2021年09月12日 00時44分48秒 | 日曜大工

2021年9月上旬

①トラクターロータリーの泥落とし器具の作成編

農作業で刈り払い機を使うと、どうしても消耗品である刃のディスクがたまって来ます。
ロータリー耕をすると、耕うん爪などには泥がたくさん着きます。
大事な土壌だし、道に落とすと迷惑となりますので、出来るだけ圃場(田畑)内で落として帰るのですが、古くなった鎌でこそぎ落とすこともやっていました。
でも鎌は絡んだ草は取れるけど、接触面が点・線となり効率的に泥を落とせません。
そこで、刃の廃棄ディスクの薄っぺらさを
活かして、これで作ることにしました。

ディスクグラインダーを使いながらの切断場面の撮影は大変危険なので、結果のみです。




目的の▼を切り出しました。
軽量化ディスクは各所に穴が空いているので、どうしてもこうならざるを得ません。




さっそくグラインダーで刃を付けました。
摩擦熱で赤く焼けると金属がオーステナイト状態になり、ナマクラになりますので、すぐに水で冷却しなければなりません。
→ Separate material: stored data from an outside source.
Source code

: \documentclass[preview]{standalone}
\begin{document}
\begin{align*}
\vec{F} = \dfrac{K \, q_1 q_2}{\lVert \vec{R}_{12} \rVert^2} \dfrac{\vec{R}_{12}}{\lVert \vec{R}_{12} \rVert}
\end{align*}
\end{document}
まあ、泥落としですので、硬いマルテンサイトにすることもありませんが、クセです。
十分ケガをする刃が付きました。




本当はここで、次に紹介する『ネジリ鎌』の作成に移っていますが、ここでは話の流れで続けます。
写真は、10年ほど前に作った、『バッテリー溶接機』です。
使う頻度が落ちて、日ごろ実家に置いているので、週遅れの間が空きました。




12ボルトバッテリーを3連直列に繋いで、36ボルト、30~50アンペア流れます。
電極を設置して、いざ、溶接開始。
これも、危険なので結果のみです。



パイプハウスのパイプにディスクグラインダーで切れ間を作り、そこに▼を突っ込んで、バランスを取り溶接しました。
パイプの肉厚が薄いので、溶けて穴が空きましたが、十分固定が出来ました。



取っ手はビニペットのコの字の溝にパイプを挟み込み溶接しました。



これも肉厚が薄いので、溶けて飛び散り穴が空きます。
薄い金属ほど難しいのです。




試しに、地面を何度か突いてみたら、ポロっと外れました。
やはり難しいですが、何とか取っ手を付けないと使いものになりません。
いろいろ探していると、10cm位の長い錆くれボルトナットが見つかりました。
写真はありませんが、パイプ内径に6角ナットの角を少し削って径を合わせを突っ込み、ボルト側は取っ手に穴を開けて通しました。
締め付けの際に、パイプに入ったナットが右側に移動しない様に、パイプをハンマーで潰して狭くします。
右の取っ手のボルトを締まると、左のナットは右に移動したいのですが、潰されて狭いのでグイグイと圧着固定されました。
これで完成です。




②ネジリ鎌の作成編


これも①の端切れの利用になります。
穴だらけなので、なかなか良い形を罫書出来ませんが、妥協の形です。



バイス(万力)に挟んではいますが、これも危険な切り出しなので、結果のみ。



これにも刃を付けましたが、草の根を切るので、ナマクラではいけません。
マルテンサイト形成を意識して、最後の一直線の刃付けで焼けたら、一気に冷却しました。



さて、今度は取っ手を付けるために、直角に曲げなければなりませんが、鋼のディスクは思いどうりには曲がりません。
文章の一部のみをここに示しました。